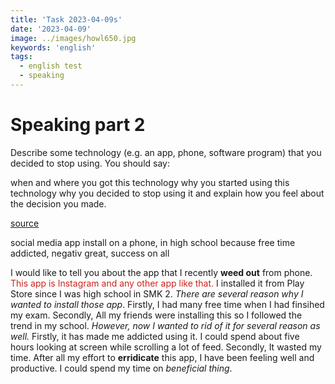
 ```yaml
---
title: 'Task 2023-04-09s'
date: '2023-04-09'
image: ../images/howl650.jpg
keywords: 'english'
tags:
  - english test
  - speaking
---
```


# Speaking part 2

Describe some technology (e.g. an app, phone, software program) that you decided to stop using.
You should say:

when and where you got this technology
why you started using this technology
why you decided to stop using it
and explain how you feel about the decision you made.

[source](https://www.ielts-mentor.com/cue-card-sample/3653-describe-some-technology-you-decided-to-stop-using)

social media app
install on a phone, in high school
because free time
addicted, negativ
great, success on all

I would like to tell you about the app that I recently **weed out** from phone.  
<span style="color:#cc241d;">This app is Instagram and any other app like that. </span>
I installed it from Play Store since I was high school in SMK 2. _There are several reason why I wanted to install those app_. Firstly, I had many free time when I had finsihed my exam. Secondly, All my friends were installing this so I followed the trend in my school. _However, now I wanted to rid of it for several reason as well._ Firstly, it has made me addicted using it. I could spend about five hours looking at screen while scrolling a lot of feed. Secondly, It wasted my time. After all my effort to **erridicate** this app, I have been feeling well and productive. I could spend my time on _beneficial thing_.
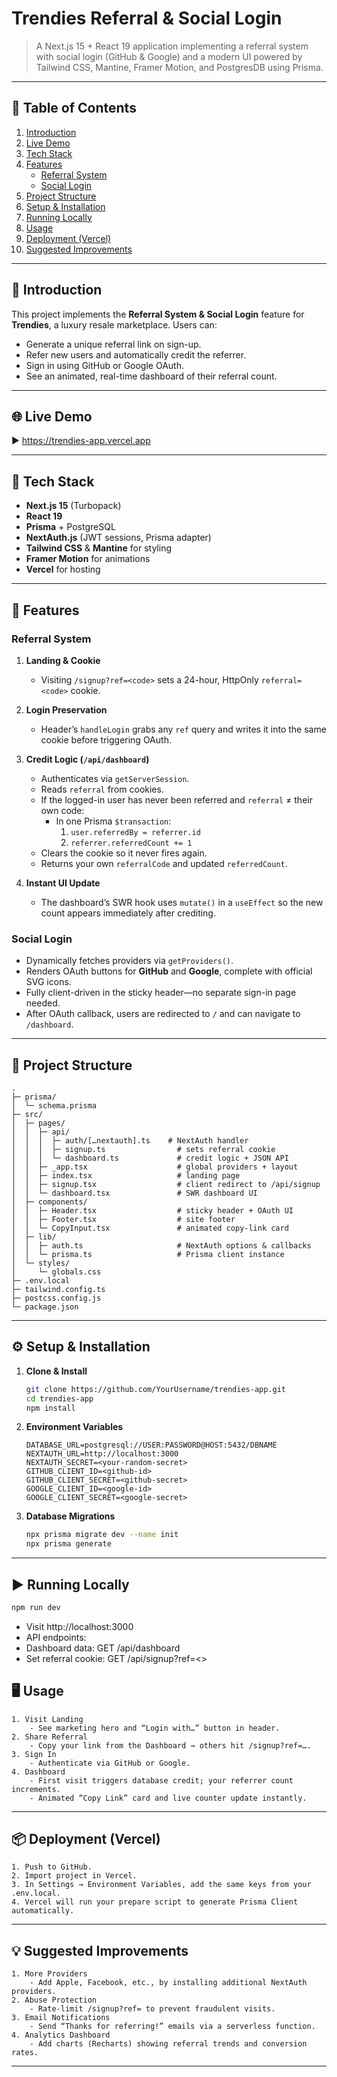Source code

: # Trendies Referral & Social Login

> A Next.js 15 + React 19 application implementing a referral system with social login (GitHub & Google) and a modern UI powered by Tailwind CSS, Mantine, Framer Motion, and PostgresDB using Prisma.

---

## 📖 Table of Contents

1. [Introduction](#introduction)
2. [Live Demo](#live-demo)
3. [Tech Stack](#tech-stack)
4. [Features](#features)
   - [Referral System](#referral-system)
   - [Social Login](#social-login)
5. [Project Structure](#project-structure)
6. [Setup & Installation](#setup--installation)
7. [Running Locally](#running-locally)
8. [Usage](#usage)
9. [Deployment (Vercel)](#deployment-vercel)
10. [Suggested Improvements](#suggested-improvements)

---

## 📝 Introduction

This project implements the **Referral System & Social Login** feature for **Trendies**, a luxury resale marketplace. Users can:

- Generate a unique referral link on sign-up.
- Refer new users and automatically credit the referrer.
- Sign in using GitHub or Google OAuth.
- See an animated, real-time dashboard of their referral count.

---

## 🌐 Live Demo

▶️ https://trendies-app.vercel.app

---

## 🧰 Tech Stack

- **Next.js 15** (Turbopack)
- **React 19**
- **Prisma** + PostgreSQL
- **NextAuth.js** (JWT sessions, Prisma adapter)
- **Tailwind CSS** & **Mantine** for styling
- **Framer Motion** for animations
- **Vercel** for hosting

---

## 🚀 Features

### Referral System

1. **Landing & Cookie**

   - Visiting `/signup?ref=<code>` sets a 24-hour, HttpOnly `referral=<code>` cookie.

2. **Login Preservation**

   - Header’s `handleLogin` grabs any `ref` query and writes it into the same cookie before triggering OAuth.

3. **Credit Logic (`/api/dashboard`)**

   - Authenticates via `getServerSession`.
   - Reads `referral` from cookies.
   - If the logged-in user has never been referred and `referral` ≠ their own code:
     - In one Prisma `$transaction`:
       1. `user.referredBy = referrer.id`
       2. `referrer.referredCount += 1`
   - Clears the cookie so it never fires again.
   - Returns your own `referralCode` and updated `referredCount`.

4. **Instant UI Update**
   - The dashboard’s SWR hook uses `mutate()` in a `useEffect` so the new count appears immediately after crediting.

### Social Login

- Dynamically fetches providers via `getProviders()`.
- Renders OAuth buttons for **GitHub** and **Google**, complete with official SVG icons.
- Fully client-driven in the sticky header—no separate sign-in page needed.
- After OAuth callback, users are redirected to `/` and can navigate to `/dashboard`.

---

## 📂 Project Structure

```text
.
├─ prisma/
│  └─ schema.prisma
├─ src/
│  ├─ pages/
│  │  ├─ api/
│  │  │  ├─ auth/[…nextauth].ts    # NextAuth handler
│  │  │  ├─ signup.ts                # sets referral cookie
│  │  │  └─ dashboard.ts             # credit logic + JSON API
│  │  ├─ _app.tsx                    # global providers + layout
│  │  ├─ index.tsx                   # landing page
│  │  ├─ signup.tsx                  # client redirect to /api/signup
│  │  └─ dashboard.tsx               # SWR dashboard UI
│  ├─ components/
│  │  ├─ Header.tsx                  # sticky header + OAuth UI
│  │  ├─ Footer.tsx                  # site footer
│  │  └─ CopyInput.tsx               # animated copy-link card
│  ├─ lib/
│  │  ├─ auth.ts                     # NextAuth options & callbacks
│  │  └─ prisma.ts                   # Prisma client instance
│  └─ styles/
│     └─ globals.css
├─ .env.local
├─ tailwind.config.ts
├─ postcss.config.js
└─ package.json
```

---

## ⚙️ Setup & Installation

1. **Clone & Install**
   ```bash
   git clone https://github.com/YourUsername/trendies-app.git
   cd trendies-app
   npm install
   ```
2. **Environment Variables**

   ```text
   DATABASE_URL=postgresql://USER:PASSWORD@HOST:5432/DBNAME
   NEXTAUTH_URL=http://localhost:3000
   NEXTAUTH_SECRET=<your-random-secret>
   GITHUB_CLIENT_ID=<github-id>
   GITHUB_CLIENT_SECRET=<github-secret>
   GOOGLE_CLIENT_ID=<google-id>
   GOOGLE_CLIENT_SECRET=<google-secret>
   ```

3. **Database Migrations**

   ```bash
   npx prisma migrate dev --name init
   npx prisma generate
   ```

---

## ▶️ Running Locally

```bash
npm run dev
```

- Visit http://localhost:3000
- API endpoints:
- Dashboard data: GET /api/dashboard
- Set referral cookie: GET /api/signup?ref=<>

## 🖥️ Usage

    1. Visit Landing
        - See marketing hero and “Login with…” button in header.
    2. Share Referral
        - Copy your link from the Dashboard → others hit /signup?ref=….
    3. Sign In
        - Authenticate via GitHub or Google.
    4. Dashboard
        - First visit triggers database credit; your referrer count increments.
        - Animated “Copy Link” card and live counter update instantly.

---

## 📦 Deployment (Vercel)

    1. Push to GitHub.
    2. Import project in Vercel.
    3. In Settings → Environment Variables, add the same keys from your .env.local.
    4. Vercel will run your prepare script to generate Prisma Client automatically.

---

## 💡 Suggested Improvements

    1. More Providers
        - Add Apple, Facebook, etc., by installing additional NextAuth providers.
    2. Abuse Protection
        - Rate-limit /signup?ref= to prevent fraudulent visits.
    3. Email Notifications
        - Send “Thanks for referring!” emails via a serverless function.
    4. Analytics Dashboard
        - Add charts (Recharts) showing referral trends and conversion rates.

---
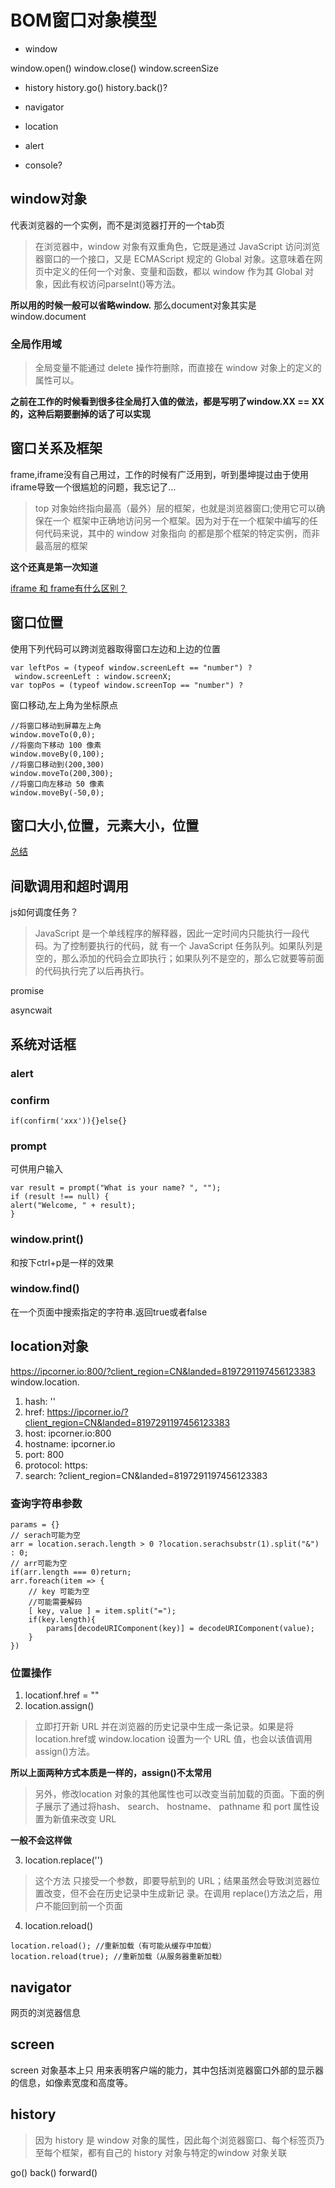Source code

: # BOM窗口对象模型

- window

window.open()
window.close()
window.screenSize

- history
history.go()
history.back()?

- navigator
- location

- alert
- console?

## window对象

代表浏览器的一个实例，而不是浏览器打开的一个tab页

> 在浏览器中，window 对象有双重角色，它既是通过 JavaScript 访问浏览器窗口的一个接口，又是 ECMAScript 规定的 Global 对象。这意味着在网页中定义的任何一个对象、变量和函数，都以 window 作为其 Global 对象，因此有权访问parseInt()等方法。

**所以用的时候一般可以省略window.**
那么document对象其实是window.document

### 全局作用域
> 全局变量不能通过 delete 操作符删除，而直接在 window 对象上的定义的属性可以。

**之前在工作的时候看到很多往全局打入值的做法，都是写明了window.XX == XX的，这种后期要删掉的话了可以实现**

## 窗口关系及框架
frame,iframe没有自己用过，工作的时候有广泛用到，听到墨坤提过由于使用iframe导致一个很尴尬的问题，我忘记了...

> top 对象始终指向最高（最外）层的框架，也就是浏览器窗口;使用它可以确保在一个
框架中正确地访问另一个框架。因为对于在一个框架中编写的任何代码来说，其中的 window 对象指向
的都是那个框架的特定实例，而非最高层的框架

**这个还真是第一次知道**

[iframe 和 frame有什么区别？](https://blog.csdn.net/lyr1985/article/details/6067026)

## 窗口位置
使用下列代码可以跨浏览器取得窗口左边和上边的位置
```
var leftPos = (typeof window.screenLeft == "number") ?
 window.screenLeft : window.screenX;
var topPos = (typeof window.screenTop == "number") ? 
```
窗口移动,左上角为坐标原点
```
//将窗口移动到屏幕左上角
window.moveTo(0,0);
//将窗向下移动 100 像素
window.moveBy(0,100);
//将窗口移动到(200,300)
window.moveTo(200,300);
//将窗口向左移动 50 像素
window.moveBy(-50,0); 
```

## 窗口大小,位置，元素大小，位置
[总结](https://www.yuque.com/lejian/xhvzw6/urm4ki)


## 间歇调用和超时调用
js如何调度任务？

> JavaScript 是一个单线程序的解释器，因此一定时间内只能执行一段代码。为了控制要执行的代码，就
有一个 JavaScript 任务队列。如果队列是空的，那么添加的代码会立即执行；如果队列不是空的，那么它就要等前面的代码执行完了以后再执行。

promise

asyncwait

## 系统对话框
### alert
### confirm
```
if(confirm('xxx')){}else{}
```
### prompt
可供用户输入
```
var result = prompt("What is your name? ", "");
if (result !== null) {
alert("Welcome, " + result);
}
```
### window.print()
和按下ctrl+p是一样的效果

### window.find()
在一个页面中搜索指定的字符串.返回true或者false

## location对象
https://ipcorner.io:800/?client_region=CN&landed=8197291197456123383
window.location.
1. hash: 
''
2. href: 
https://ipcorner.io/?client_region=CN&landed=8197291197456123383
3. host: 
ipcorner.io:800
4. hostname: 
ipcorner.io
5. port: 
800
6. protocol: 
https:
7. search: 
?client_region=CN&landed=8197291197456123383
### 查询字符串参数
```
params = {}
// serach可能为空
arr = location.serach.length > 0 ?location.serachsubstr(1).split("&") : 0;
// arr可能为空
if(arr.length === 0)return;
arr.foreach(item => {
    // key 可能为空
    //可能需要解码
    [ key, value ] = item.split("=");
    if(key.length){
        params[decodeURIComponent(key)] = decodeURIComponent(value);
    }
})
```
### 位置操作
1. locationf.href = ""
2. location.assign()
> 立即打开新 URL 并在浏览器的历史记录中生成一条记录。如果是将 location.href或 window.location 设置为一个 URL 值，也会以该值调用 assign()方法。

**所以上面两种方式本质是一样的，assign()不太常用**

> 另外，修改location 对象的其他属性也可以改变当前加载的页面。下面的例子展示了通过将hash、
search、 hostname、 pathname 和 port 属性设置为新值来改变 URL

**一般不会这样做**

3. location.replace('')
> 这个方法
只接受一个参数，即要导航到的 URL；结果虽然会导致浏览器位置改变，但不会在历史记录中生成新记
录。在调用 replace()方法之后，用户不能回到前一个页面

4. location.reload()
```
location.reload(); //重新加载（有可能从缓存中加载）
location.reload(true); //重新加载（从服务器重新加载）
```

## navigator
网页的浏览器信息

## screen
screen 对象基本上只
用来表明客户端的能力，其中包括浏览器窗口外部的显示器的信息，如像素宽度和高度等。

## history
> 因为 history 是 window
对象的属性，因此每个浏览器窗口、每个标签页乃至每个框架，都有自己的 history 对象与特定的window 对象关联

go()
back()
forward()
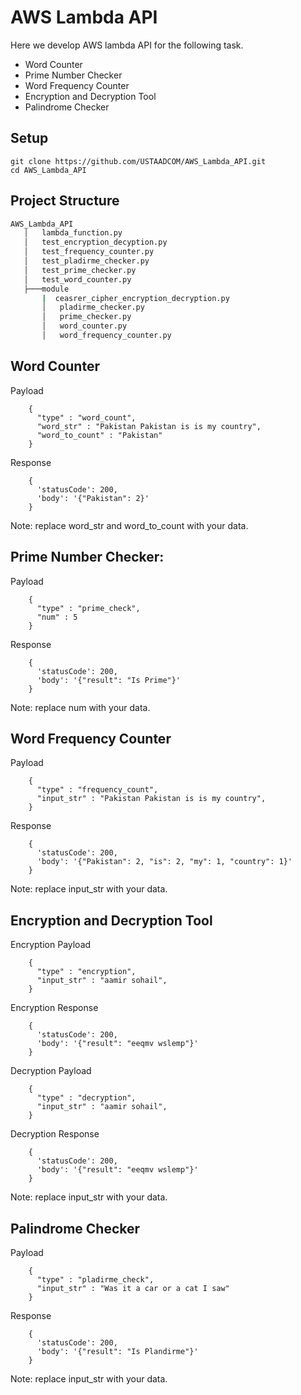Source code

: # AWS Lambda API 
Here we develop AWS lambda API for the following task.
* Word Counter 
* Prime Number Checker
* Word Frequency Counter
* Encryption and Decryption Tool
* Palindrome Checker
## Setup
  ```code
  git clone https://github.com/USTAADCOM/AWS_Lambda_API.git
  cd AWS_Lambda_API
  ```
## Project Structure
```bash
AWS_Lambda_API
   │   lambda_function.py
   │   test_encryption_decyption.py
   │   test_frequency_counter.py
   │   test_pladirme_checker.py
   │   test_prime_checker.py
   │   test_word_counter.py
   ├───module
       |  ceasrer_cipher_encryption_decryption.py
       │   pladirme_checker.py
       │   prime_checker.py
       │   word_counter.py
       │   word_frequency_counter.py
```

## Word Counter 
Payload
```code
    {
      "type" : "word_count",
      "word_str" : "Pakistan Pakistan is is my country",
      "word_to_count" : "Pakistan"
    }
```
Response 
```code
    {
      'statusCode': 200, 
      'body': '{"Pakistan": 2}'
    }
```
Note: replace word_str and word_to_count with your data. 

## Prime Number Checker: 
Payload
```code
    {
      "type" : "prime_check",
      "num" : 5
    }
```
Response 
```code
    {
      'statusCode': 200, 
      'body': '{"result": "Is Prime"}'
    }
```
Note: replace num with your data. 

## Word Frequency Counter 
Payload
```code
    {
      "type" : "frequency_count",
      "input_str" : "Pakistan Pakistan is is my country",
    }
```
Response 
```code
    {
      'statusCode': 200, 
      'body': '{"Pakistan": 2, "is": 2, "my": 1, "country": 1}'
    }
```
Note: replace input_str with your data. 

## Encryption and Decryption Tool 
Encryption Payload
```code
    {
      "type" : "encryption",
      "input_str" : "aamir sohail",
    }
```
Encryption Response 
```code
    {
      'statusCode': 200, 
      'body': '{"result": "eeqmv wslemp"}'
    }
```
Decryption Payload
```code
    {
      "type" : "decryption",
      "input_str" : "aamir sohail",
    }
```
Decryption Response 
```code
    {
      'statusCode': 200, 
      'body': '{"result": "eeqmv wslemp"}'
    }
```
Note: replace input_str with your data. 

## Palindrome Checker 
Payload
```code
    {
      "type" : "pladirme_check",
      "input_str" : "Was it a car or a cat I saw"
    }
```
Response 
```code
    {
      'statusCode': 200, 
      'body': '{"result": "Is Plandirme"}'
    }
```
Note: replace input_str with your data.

##########

Copy every line of the entries in which "React" can be found.

> A Next.js 15 + React 19 application implementing a referral system with social login (GitHub & Google) and a modern UI powered by Tailwind CSS, Mantine, Framer Motion, and PostgresDB using Prisma.
- **React 19**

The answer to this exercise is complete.